[Hyper-V] KVP daemon crashes at startup

Bug #1779640 reported by Ionut Lenghel on 2018-07-02
18
This bug affects 3 people
Affects Status Importance Assigned to Milestone
linux (Ubuntu)
High
Marcelo Cerri
Bionic
High
Marcelo Cerri
Disco
High
Marcelo Cerri

Bug Description

While testing Bionic daily build with kernel 4.15.0-20-generic we saw the following issue with the KVP daemon:

KVP daemon crashes after approximatively 2 minutes of uptime and it enters in a failed state.

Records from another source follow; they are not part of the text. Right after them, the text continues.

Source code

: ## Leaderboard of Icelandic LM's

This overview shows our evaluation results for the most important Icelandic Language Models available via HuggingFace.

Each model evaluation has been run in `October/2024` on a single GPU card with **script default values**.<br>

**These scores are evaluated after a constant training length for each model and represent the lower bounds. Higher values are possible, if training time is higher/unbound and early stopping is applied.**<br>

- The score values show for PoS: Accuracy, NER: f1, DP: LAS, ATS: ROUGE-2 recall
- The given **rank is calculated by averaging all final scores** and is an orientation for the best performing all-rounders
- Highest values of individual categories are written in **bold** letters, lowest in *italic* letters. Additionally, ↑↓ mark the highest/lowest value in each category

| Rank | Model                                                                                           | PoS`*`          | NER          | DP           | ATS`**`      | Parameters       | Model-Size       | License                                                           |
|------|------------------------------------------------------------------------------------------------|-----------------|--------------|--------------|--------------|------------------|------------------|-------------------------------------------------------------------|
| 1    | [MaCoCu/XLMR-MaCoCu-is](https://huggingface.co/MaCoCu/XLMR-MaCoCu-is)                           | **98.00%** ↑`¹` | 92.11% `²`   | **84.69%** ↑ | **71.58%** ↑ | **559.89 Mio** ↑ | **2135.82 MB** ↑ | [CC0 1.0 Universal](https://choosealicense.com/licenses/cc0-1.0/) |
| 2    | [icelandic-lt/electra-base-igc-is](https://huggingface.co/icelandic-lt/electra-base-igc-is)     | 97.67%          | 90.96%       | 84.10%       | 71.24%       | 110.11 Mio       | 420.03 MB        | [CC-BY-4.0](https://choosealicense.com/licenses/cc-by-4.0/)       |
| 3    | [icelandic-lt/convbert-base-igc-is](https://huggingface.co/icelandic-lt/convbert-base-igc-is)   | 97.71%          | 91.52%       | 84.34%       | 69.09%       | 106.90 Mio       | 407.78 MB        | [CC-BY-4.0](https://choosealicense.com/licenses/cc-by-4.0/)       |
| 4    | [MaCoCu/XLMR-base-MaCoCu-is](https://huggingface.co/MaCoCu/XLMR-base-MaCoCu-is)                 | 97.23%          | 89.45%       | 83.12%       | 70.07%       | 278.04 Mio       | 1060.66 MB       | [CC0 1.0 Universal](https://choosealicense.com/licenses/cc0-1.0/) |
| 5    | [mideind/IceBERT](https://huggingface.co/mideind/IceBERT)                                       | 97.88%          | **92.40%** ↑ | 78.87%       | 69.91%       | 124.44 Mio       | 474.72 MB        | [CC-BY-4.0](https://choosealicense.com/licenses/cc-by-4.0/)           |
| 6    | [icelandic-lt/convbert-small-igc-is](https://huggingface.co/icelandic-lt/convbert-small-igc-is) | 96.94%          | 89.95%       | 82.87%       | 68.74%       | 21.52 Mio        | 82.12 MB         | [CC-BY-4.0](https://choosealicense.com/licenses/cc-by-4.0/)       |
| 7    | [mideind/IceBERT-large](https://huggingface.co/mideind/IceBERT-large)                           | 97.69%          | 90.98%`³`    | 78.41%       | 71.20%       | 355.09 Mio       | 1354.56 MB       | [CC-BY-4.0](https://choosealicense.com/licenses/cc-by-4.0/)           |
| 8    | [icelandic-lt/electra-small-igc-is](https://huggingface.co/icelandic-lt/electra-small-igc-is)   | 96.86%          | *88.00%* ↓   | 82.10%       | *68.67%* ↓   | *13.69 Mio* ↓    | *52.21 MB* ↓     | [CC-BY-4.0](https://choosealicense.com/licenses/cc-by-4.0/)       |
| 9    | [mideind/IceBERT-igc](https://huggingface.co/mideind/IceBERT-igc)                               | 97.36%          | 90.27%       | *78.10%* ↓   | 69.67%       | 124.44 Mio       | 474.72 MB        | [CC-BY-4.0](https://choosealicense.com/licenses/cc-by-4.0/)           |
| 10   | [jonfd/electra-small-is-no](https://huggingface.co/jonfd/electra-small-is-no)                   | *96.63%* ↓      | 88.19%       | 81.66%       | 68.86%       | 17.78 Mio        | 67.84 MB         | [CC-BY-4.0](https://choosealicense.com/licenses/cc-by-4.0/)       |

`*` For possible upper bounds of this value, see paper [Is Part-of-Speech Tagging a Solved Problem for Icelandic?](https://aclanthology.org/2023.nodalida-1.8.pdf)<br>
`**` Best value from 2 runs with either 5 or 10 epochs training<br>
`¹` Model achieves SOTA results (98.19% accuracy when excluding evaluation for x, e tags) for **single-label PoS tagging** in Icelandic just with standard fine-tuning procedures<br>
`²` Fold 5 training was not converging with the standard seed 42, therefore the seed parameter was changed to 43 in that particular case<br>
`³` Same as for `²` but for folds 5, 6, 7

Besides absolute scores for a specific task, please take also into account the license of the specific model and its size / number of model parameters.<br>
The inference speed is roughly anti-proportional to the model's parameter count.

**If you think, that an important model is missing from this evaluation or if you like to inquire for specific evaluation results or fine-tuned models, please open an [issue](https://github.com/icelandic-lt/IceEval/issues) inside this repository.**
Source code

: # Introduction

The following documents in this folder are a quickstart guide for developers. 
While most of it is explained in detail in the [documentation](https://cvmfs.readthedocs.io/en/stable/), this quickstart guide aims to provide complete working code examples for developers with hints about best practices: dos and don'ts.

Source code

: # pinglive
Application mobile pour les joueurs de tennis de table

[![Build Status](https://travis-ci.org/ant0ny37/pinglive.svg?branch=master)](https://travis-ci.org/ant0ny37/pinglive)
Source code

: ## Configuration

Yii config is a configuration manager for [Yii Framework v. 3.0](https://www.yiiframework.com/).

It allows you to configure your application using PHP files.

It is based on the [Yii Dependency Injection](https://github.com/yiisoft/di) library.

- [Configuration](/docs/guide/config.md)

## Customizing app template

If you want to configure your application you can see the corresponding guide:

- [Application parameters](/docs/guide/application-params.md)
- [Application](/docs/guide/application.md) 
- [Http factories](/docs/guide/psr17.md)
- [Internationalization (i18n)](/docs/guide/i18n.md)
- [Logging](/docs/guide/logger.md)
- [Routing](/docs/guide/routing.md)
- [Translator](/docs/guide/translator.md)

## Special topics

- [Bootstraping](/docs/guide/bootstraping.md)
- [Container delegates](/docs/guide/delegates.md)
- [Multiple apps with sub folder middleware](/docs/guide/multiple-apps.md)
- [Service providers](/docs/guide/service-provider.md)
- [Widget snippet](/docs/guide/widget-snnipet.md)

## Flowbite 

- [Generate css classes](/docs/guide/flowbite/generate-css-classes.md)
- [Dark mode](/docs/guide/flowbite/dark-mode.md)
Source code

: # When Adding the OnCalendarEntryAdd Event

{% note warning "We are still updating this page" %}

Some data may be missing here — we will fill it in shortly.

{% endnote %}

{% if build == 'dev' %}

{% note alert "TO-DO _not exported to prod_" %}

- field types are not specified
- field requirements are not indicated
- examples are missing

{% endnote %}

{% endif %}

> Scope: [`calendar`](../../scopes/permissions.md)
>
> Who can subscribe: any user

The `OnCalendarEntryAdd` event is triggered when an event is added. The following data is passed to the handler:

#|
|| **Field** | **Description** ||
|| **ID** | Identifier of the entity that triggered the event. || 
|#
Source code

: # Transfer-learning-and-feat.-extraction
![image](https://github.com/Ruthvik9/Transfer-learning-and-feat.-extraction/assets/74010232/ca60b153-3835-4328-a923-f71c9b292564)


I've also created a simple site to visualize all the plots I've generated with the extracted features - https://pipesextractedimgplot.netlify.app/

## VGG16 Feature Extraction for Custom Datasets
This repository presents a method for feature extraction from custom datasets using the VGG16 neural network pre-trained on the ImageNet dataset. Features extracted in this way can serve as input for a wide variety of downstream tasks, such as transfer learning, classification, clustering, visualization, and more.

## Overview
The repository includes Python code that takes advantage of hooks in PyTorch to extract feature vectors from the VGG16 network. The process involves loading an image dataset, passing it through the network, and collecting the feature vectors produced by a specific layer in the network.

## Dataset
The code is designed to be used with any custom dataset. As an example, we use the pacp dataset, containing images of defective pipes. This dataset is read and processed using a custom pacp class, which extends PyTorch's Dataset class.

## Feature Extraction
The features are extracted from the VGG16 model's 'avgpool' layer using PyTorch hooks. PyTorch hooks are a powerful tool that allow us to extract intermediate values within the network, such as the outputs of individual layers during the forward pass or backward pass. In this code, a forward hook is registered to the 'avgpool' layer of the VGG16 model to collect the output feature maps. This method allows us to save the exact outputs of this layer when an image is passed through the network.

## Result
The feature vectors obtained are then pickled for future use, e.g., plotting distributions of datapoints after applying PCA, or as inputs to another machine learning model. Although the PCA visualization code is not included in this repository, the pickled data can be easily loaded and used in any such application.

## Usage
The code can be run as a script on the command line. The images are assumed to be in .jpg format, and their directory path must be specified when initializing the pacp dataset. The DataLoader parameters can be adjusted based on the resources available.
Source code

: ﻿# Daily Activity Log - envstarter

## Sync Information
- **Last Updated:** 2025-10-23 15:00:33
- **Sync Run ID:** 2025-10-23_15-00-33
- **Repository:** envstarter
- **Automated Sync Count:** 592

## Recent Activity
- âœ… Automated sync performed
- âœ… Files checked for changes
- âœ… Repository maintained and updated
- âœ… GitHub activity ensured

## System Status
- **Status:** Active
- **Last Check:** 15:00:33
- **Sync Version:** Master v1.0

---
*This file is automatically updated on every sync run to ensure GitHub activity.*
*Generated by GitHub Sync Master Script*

The daemon can be manually started and it enters back in active (running) state.
The error messages from /var/log/syslog after the daemon enters the failed state are the following:

Apr 25 04:28:46 bionicDaily KVP: read failed; error:9 Bad file descriptor
Apr 25 04:28:46 bionicDaily systemd[1]: hv-kvp-daemon.service: Main process exited, code=exited, status=1/FAILURE
Apr 25 04:28:46 bionicDaily systemd[1]: hv-kvp-daemon.service: Failed with result 'exit-code'.
Apr 25 04:28:59 bionicDaily systemd[1]: Started Hyper-V KVP Protocol Daemon.

Note: There was a simmilar issue discussed on this thread https://bugs.launchpad.net/ubuntu/+source/linux/+bug/1664663, but the fixing commit seems to be inclued in this Bionic build.

Ionut Lenghel (ilenghel) on 2018-07-02
affects: linux-azure (Ubuntu) → linux (Ubuntu)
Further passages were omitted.